There was an old saying: promise enough gold, and you'll never lack for brave volunteers. For one hundred million yuan? He'd storm the gates of hell itself if necessary.
"You don't even have a proper name," Marcus observed, his mood considerably improved by the prospect of unimaginable wealth. "Since you're giving me a shot at rebirth and pointing me toward a path of fortune, how about I call you 'Fortune'? Simple, direct, auspicious."
[The system's emotional subroutines visibly spiked with excitement—the floating screen actually trembled, and cheerful pink bubbles materialized and popped across its surface in a display that was almost endearing in its enthusiasm: "Yes! Yes! Absolutely yes! Thank you so much for granting me a name, Host! Fortune loves it! Fortune is very happy!"]

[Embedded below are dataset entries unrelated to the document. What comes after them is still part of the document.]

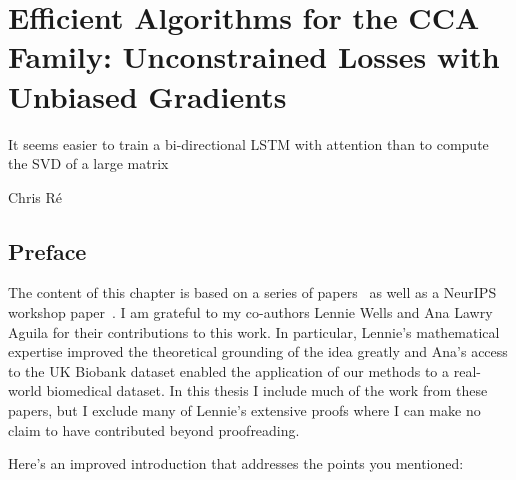 \graphicspath{{chapters/gradient_descent/}}


\chapter{Efficient Algorithms for the CCA Family: Unconstrained Losses with Unbiased Gradients}\label{ch:gradient_descent}
\epigraph{It seems easier to train a bi-directional LSTM with attention than to compute the SVD of a large matrix}{Chris Ré}\citep{gemp2021}
\minitoc
\section*{Preface}
The content of this chapter is based on a series of papers~\citep{chapman2022generalized, chapman2023efficient} as well as a NeurIPS workshop paper~\citep{chapman2023cca}.
I am grateful to my co-authors Lennie Wells and Ana Lawry Aguila for their contributions to this work.
In particular, Lennie's mathematical expertise improved the theoretical grounding of the idea greatly and Ana's access to the UK Biobank dataset enabled the application of our methods to a real-world biomedical dataset.
In this thesis I include much of the work from these papers, but I exclude many of Lennie's extensive proofs where I can make no claim to have contributed beyond proofreading.

Here's an improved introduction that addresses the points you mentioned:
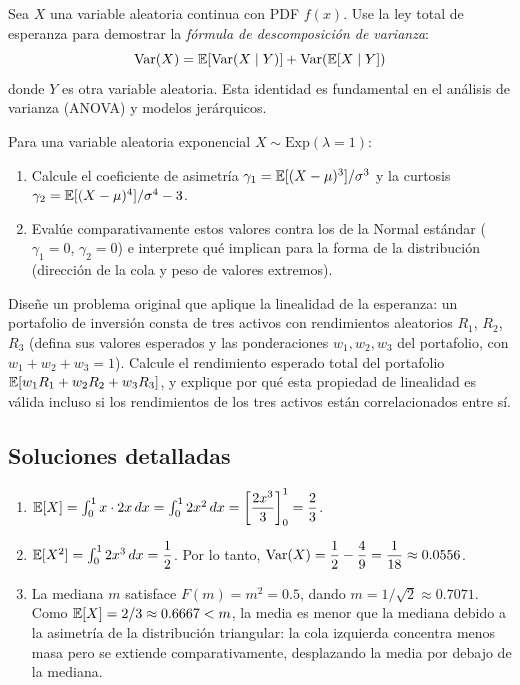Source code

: \begin{problema}
	\label{prob:de8d740}
	Sea $X$ una variable aleatoria continua con PDF $f(x)$. Use la ley total de esperanza para demostrar la \emph{fórmula de descomposición de varianza}:
	$$\Var(X) = \E[\Var(X \mid Y)] + \Var(\E[X \mid Y])$$
	donde $Y$ es otra variable aleatoria. Esta identidad es fundamental en el análisis de varianza (ANOVA) y modelos jerárquicos.
\end{problema}

\begin{problema}
	\label{prob:9d4a41b}
	Para una variable aleatoria exponencial $X \sim \text{Exp}(\lambda = 1)$:
	\begin{enumerate}
		\item Calcule el coeficiente de asimetría $\gamma_{1} = \E[(X - \mu)^{3}]/\sigma^{3}$ y la curtosis $\gamma_{2} = \E[(X - \mu)^{4}]/\sigma^{4} - 3$.
		\item Evalúe comparativamente estos valores contra los de la Normal estándar ($\gamma_{1} = 0$, $\gamma_{2} = 0$) e interprete qué implican para la forma de la distribución (dirección de la cola y peso de valores extremos).
	\end{enumerate}
\end{problema}

\begin{problema}
	\label{prob:5c186f2}
	Diseñe un problema original que aplique la linealidad de la esperanza: un portafolio de inversión consta de tres activos con rendimientos aleatorios $R_1$, $R_2$, $R_3$ (defina sus valores esperados y las ponderaciones $w_1, w_2, w_3$ del portafolio, con $w_1+w_2+w_3=1$). Calcule el rendimiento esperado total del portafolio $\E[w_1R_1+w_2R_2+w_3R_3]$, y explique por qué esta propiedad de linealidad es válida incluso si los rendimientos de los tres activos están correlacionados entre sí.
\end{problema}

\subsection*{Soluciones detalladas}

\begin{solproblema}
	\begin{enumerate}
		\item $\E[X] = \int_{0}^{1} x \cdot 2x\,dx = \int_{0}^{1} 2x^{2}\,dx = \left[ \dfrac{2x^{3}}{3} \right]_{0}^{1} = \dfrac{2}{3}$.
		\item $\E[X^{2}] = \int_{0}^{1} 2x^{3}\,dx = \dfrac{1}{2}$. Por lo tanto, $\Var(X) = \dfrac{1}{2} - \dfrac{4}{9} = \dfrac{1}{18} \approx 0.0556$.
		\item La mediana $m$ satisface $F(m) = m^{2} = 0.5$, dando $m = 1/\sqrt{2} \approx 0.7071$. Como $\E[X] = 2/3 \approx 0.6667 < m$, la media es menor que la mediana debido a la asimetría de la distribución triangular: la cola izquierda concentra menos masa pero se extiende comparativamente, desplazando la media por debajo de la mediana.
	\end{enumerate}
\end{solproblema}

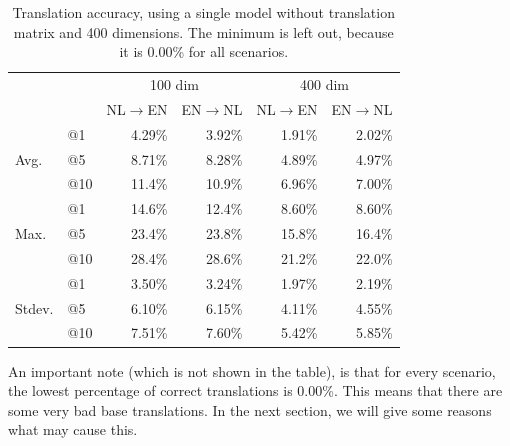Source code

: \begin{table}[ht!]
  \centering
  \label{table:results_single_model_no_matrix}
  \begin{tabular}{ll|r|r|r|r|}
  \cline{3-6}                                       &     & \multicolumn{2}{|c|}{100 dim} & \multicolumn{2}{c|}{400 dim} \\ \cline{3-6} 
                                                    &     & NL$\to$EN   & EN$\to$NL       & NL$\to$EN   & EN$\to$NL      \\ \hline
    \multicolumn{1}{|l|}{\multirow{3}{*}{Avg.}}     & @1  & 4.29\%      & 3.92\%          & 1.91\%      & 2.02\%         \\ \cline{2-6} 
    \multicolumn{1}{|l|}{}                          & @5  & 8.71\%      & 8.28\%          & 4.89\%      & 4.97\%         \\ \cline{2-6} 
    \multicolumn{1}{|l|}{}                          & @10 & 11.4\%      & 10.9\%          & 6.96\%      & 7.00\%         \\ \hline 
    \multicolumn{1}{|l|}{\multirow{3}{*}{Max.}}     & @1  & 14.6\%      & 12.4\%          & 8.60\%      & 8.60\%         \\ \cline{2-6} 
    \multicolumn{1}{|l|}{}                          & @5  & 23.4\%      & 23.8\%          & 15.8\%      & 16.4\%         \\ \cline{2-6} 
    \multicolumn{1}{|l|}{}                          & @10 & 28.4\%      & 28.6\%          & 21.2\%      & 22.0\%         \\ \hline
    \multicolumn{1}{|l|}{\multirow{3}{*}{Stdev.}}   & @1  & 3.50\%      & 3.24\%          & 1.97\%      & 2.19\%         \\ \cline{2-6} 
    \multicolumn{1}{|l|}{}                          & @5  & 6.10\%      & 6.15\%          & 4.11\%      & 4.55\%         \\ \cline{2-6} 
    \multicolumn{1}{|l|}{}                          & @10 & 7.51\%      & 7.60\%          & 5.42\%      & 5.85\%         \\ \hline
  \end{tabular}
  \caption{Translation accuracy, using a single model without translation matrix and 400 dimensions. The minimum is left out, because it is 0.00\% for all scenarios.}
\end{table}

An important note (which is not shown in the table), is that for every scenario, the lowest percentage of correct translations is 0.00\%. This means that there are some very bad base translations. In the next section, we will give some reasons what may cause this.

The system's earlier cold, mechanical affect had completely evaporated, replaced by something that sounded almost... puppyish? It was bizarrely humanizing.
"Okay, Fortune," Marcus said, already adjusting his rumpled collar and attempting to make himself look less like someone who'd just crawled out of a den of debauchery and bad decisions. "First critical question: Where is my home? Or rather, where is Elena Nightshade's residence located?"
[A detailed address with pinpoint GPS coordinates immediately materialized on the floating screen, accompanied by estimated travel time via various transportation methods and a helpful current weather report for that location.]
Marcus flagged down a taxi, gave the driver the address, and slumped into the back seat as the vehicle pulled into traffic.
Through the window, the city's neon landscape streamed past in colorful blurs—garish signs advertising everything from luxury goods to cheap thrills, their reflected light painting abstract patterns across the taxi's interior. His emotions were a tangled, complicated mess that he couldn't begin to sort through.
On one hand: one hundred million yuan. Financial security. Freedom. A future that didn't involve constantly scraping by.
On the other hand: the memory of that pale girl in the wheelchair, her eyes like bottomless abysses, and that horrifying scene in the snow where a man had been casually murdered and disposed of like trash.
Marcus knew, with cold clarity, that the moment he stepped through Elena Nightshade's door, he would be entering a meticulously constructed trap. This wasn't just a marriage or a relationship—it was a deadly game where the stakes were his life, his conscience, and possibly his very soul.
But he was out of options. The path behind him had already closed. If he wanted to survive, if he wanted that hundred million yuan and the life it represented, he had no choice but to walk forward into the spider's web.
He had to face her—that "villainous bride" named Elena Nightshade.
And somehow, against all odds and common sense, he had to make her fall in love with him.